Esquerda e direita
O DNA é de esquerda ou de direita? Ele fornece argumentos para todos. Prova que todos nascem com o mesmo sistema de códigos genéticos, e portanto são iguais – ponto para a esquerda –, mas que cada indivíduo tem uma senha diferente, ponto para a direita. Na velha questão biologia × cultura, o DNA dá razão a quem diz que características adquiridas não são hereditárias, nenhuma experiência cultural afeta os genes transmitidos e a humanidade não ficará mais virtuosa – muito menos socialista – com o tempo. Mas a própria descoberta do DNA e todas as projeções do que se tornou possível com a manipulação do material genético mostram como o ser humano pode, sim, interferir na sua própria evolução, e como existe nele uma determinação inata para o autoaperfeiçoamento. Parafraseando Marx: os cientistas sempre se preocuparam em compreender o ser humano, agora devem tratar de mudá- lo.

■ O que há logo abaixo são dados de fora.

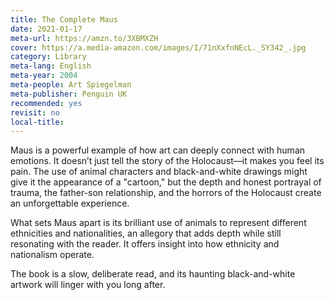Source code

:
 ```yaml
---
title: The Complete Maus
date: 2021-01-17
meta-url: https://amzn.to/3XBMXZH
cover: https://a.media-amazon.com/images/I/71nXxfnNEcL._SY342_.jpg
category: Library
meta-lang: English
meta-year: 2004
meta-people: Art Spiegelman
meta-publisher: Penguin UK
recommended: yes
revisit: no
local-title:
---
```

Maus is a powerful example of how art can deeply connect with human emotions. It doesn’t just tell the story of the Holocaust—it makes you feel its pain. The use of animal characters and black-and-white drawings might give it the appearance of a "cartoon," but the depth and honest portrayal of trauma, the father-son relationship, and the horrors of the Holocaust create an unforgettable experience.

What sets Maus apart is its brilliant use of animals to represent different ethnicities and nationalities, an allegory that adds depth while still resonating with the reader. It offers insight into how ethnicity and nationalism operate. 

The book is a slow, deliberate read, and its haunting black-and-white artwork will linger with you long after.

A indefinição dos nossos genes é apenas mais um numa longa lista de paradoxos que nos dividem. É “de esquerda” ser a favor do aborto e contra a pena de morte, enquanto direitistas defendem o direito do feto à vida, porque é sagrada, e ao mesmo tempo o direito do Estado de tirá-la, embora não gostem que o Estado interfira em outras áreas. A direita valoriza o indivíduo acima da sociedade, que seria uma abstração, mas aceita a desigualdade social, ou o sacrifício de muitos indivíduos pelo sucesso de poucos, como natural. A esquerda muitas vezes atribui a um líder superpersonalizado a incongruente realização de um humanismo igualitário. Feliz é a mosca, que tem mais ou menos a nossa estrutura genética, mas absolutamente nenhum interesse nas suas implicações.